I'm sorry, but I take the French point of view regarding adultery. Therefore all of this is just a moot point.
“Both sides are hypocrites, but there seems to be much more of a tendency on the Left to look the other way, not demand accountability for the hypocrisy, and to reelect theirs.”
More than merely “seems.” However, all is not lost with the Left; the GOP is not using that hated word from the 1990s, “virtue,” (“the party of virtue”) and has not been doing this since, oh, Gingrich and Hyde were exposed. (And Bill Bennett, the Bookie of Virtues.)
AustinRoth, you continue to miss the point. The Democrats have the support of their constituency because, by and large, we agree with their policies.
The Republicans, on the other hand, have the support of the “values voters” because the Republicans are systematically giving the false impression that they share the “values” of this group. They do not. They never have. They never will. They milk the religious right for votes and then ignore them for four years except to throw them a bone in a speech or to pass an unconstitutional law that they know will never be enforced and eventually overruled in the courts.
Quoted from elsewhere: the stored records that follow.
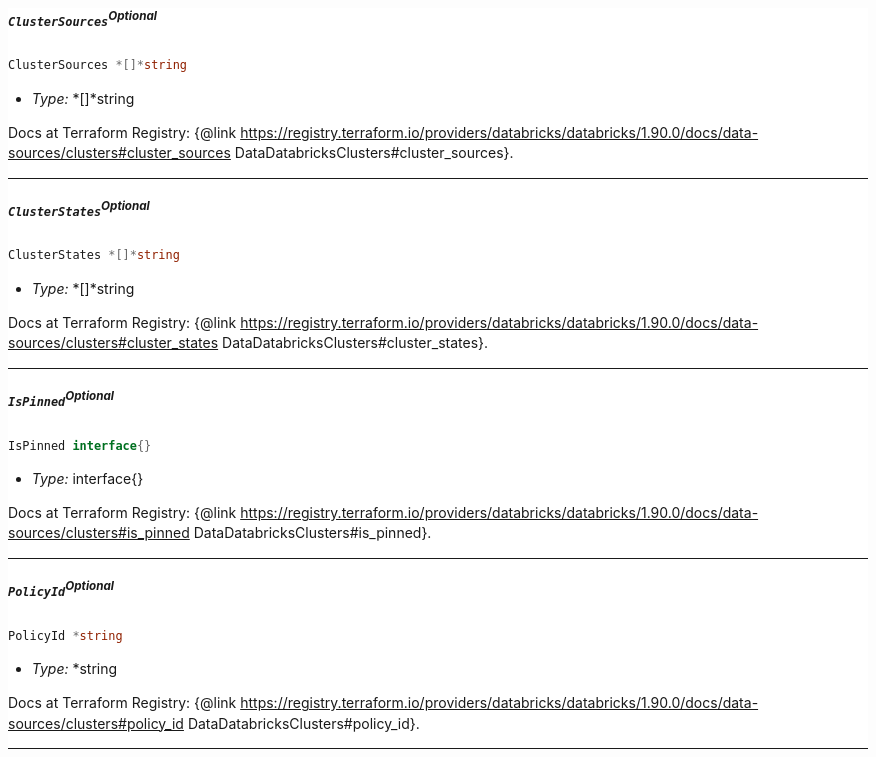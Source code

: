 
##### `ClusterSources`<sup>Optional</sup> <a name="ClusterSources" id="@cdktf/provider-databricks.dataDatabricksClusters.DataDatabricksClustersFilterBy.property.clusterSources"></a>

```go
ClusterSources *[]*string
```

- *Type:* *[]*string

Docs at Terraform Registry: {@link https://registry.terraform.io/providers/databricks/databricks/1.90.0/docs/data-sources/clusters#cluster_sources DataDatabricksClusters#cluster_sources}.

---

##### `ClusterStates`<sup>Optional</sup> <a name="ClusterStates" id="@cdktf/provider-databricks.dataDatabricksClusters.DataDatabricksClustersFilterBy.property.clusterStates"></a>

```go
ClusterStates *[]*string
```

- *Type:* *[]*string

Docs at Terraform Registry: {@link https://registry.terraform.io/providers/databricks/databricks/1.90.0/docs/data-sources/clusters#cluster_states DataDatabricksClusters#cluster_states}.

---

##### `IsPinned`<sup>Optional</sup> <a name="IsPinned" id="@cdktf/provider-databricks.dataDatabricksClusters.DataDatabricksClustersFilterBy.property.isPinned"></a>

```go
IsPinned interface{}
```

- *Type:* interface{}

Docs at Terraform Registry: {@link https://registry.terraform.io/providers/databricks/databricks/1.90.0/docs/data-sources/clusters#is_pinned DataDatabricksClusters#is_pinned}.

---

##### `PolicyId`<sup>Optional</sup> <a name="PolicyId" id="@cdktf/provider-databricks.dataDatabricksClusters.DataDatabricksClustersFilterBy.property.policyId"></a>

```go
PolicyId *string
```

- *Type:* *string

Docs at Terraform Registry: {@link https://registry.terraform.io/providers/databricks/databricks/1.90.0/docs/data-sources/clusters#policy_id DataDatabricksClusters#policy_id}.

---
Fortunately the religious groups are beginning to see the light, as it were.
http://watchmanswords.blogspot.com/2005/10/reli…
“The reality is that Bush 43 is no different in practice than Reagan or Bush 41. They talk the talk. They go to church (well not so much Reagan, but you get my point). They pray out loud. But they don't take the concrete actions that would change the things that matter most to people of faith. They do not care about moral values nearly as much as they care about motivating voters. So they say what we want to hear and count on us to keep living in blissful ignorance of the fact that nothing ever happens. It's time for that to change.”
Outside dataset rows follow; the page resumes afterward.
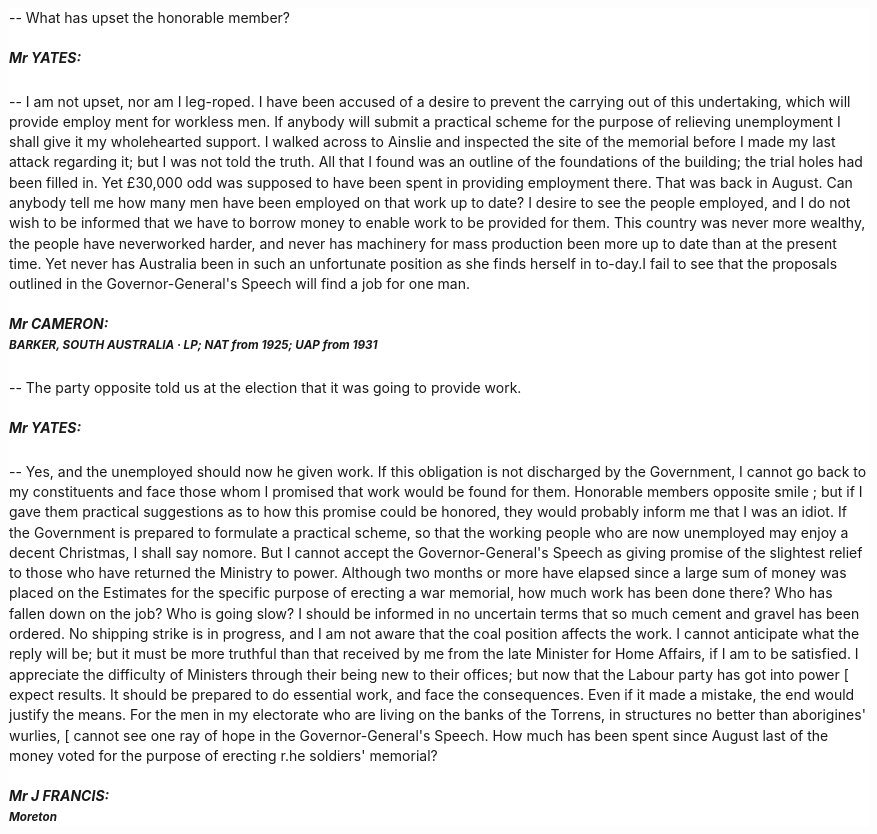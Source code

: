 -- What has upset the honorable member? 

##### Mr YATES:

-- I am not upset, nor am I leg-roped. I have been accused of a desire to prevent the carrying out of this undertaking, which will provide employ ment for workless men. If anybody will submit a practical scheme for the purpose of relieving unemployment I shall give it my wholehearted support. I walked across to Ainslie and inspected the site of the memorial before I made my last attack regarding it; but I was not told the truth. All that I found was an outline of the foundations of the building; the trial holes had been filled in. Yet £30,000 odd was supposed to have been spent in providing employment there. That was back in August. Can anybody tell me how many men have been employed on that work up to date? I desire to see the people employed, and I do not wish to be informed that we have to borrow money to enable work to be provided for them. This country was never more wealthy, the people have neverworked harder, and never has machinery for mass production been more up to date than at the present time. Yet never has Australia been in such an unfortunate position as she finds herself in to-day.I fail to see that the proposals outlined in the Governor-General's Speech will find a job for one man. 

##### Mr CAMERON:<br><small class="text-muted">BARKER, SOUTH AUSTRALIA &middot; LP; NAT from 1925; UAP from 1931</small>

-- The party opposite told us at the election that it was going to provide work. 

##### Mr YATES:

-- Yes, and the unemployed should now he given work. If this obligation is not discharged by the Government, I cannot go back to my constituents and face those whom I promised that work would be found for them. Honorable members opposite smile ; but if I gave them practical suggestions as to how this promise could be honored, they would probably inform me that I was an idiot. If the Government is prepared to formulate a practical scheme, so that the working people who are now unemployed may enjoy a decent Christmas, I shall say nomore. But I cannot accept the Governor-General's Speech as giving promise of the slightest relief to those who have returned the Ministry to power. Although two months or more have elapsed since a large sum of money was placed on the Estimates for the specific purpose of erecting a war memorial, how much work has been done there? Who has fallen down on the job? Who is going slow? I should be informed in no uncertain terms that so much cement and gravel has been ordered. No shipping strike is in progress, and I am not aware that the coal position affects the work. I cannot anticipate what the reply will be; but it must be more truthful than that received by me from the late Minister for Home Affairs, if I am to be satisfied. I appreciate the difficulty of Ministers through their being new to their offices; but now that the Labour party has got into power [ expect results. It should be prepared to do essential work, and face the consequences. Even if it made a mistake, the end would justify the means. For the men in my electorate who are living on the banks of the Torrens, in structures no better than aborigines' wurlies, [ cannot see one ray of hope in the Governor-General's Speech. How much has been spent since August last of the money voted for the purpose of erecting r.he soldiers' memorial? 

##### Mr J FRANCIS:<br><small class="text-muted">Moreton</small>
http://www.nytimes.com/2006/05/15/washington/15…
“In the last several weeks, Dr. James C. Dobson, founder of Focus on the Family and one of the most influential Christian conservatives, has publicly accused Republican leaders of betraying the social conservatives who helped elect them in 2004. He has also warned in private meetings with about a dozen of the top Republicans in Washington that he may turn critic this fall unless the party delivers on conservative goals.”
http://www.usnews.com/blogs/god-and-country/200…
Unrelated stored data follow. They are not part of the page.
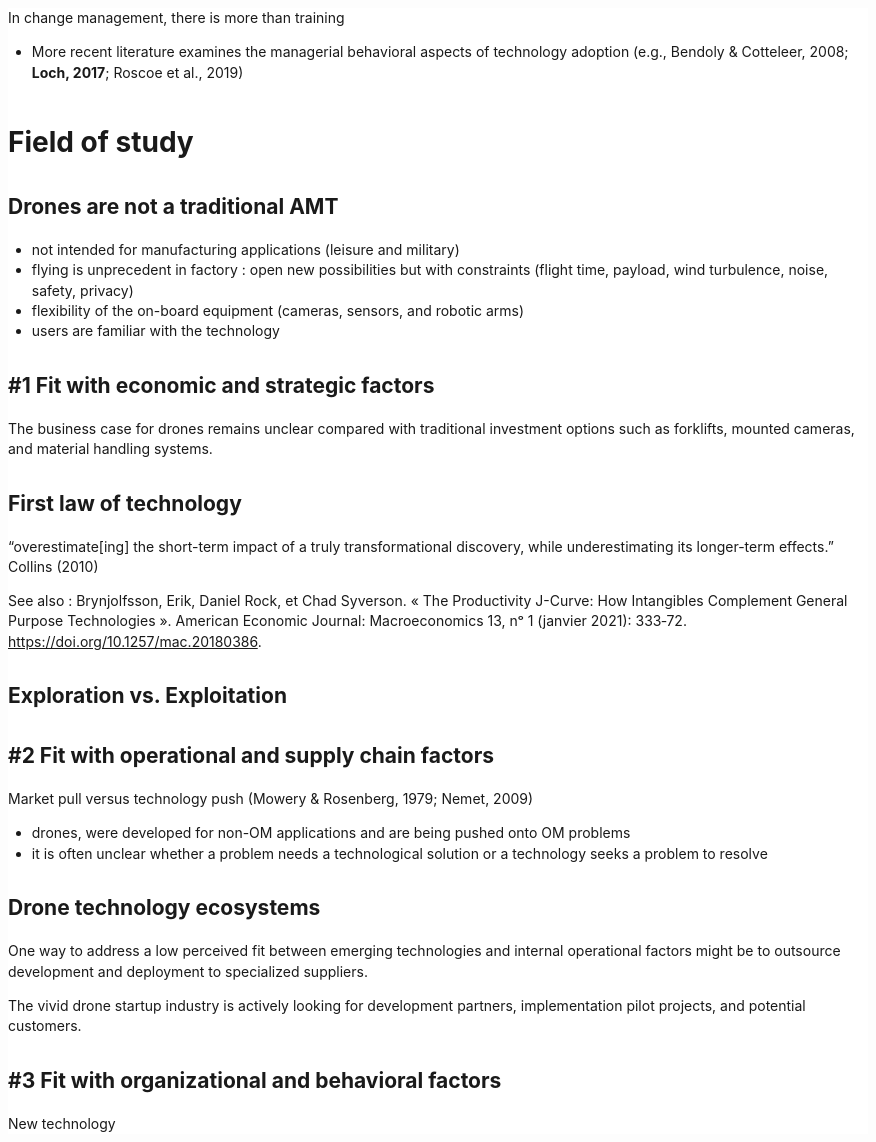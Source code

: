 In change management, there is more than training 
- More recent literature examines the managerial behavioral aspects of technology adoption (e.g., Bendoly & Cotteleer, 2008; **Loch, 2017**; Roscoe et al., 2019)

# Field of study

## Drones are not a traditional AMT
- not intended for manufacturing applications (leisure and military)
- flying is unprecedent in factory : open new possibilities but with constraints (flight time, payload, wind turbulence, noise, safety, privacy)
- flexibility of the on-board equipment (cameras, sensors, and robotic arms)
- users are familiar with the technology

## #1 Fit with economic and strategic factors

The business case for drones remains unclear compared with traditional investment options such as forklifts, mounted cameras, and material handling systems.

## First law of technology

“overestimate[ing] the short-term impact of a truly transformational discovery, while underestimating its longer-term effects.” Collins (2010) 

See also : Brynjolfsson, Erik, Daniel Rock, et Chad Syverson. « The Productivity J-Curve: How Intangibles Complement General Purpose Technologies ». American Economic Journal: Macroeconomics 13, nᵒ 1 (janvier 2021): 333‑72. https://doi.org/10.1257/mac.20180386.

## Exploration vs. Exploitation

## #2 Fit with operational and supply chain factors

Market pull versus technology push (Mowery & Rosenberg, 1979; Nemet, 2009)

 - drones, were developed for non-OM applications and are being pushed onto OM problems
 -  it is often unclear whether a problem needs a technological solution or a technology seeks a problem to resolve

## Drone technology ecosystems

One way to address a low perceived fit between emerging technologies and internal operational factors might be to outsource development and deployment to specialized suppliers.

The vivid drone startup industry is actively looking for development partners, implementation pilot projects, and potential customers.

## #3 Fit with organizational and behavioral factors

New technology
“Some religious conservative leaders feel shirked by the GOP right now. They argue that religious conservatives are the most loyal Republican voters and that the party should take their issues more seriously.”
Degrace — take note of what you presented to Austin Roth.
It does _not_ constitute a refutation of any thought or claim that the GOP is more virtuous than the Democrats; rather that (in addition to being subjected to loathsome attacks by the scummier elements of the Left as a routine matter) the Religious Right is neglected or at times exploited, and given often token treatment at best, an occasional sop or bending to them (or to conservatives in general, but that is in fact another issue) at least enough to encourage them to vote in the next election (for GOP candidates). It is as Huckabee correctly described, an experience of being allowed by GOP leadership “onto the bus,” but forced to sit in the back of the bus (not really given respect, much a chance for much policy insight, let alone party leadership).
And in that correct light, take note that what the Religious Right has long experienced is exactly what gay or GBLT activist critics of Obama are saying about Obama (and if they were to take the time to think about it and say it, about other Dems in Washington) and his slighting of gays relative to what he had promised them in the campaign (which goes beyond the more general problem of Obama's campaign promises and that so many would so willingly believe them). This is why I asked gays on another thread, about this “Obama slight” or “Obama betrayal,” rhetorically how _they_ feel being the Dems' equivalent of the Religious Right for the GOP and how _they_ like being in the back of the bus at the moment.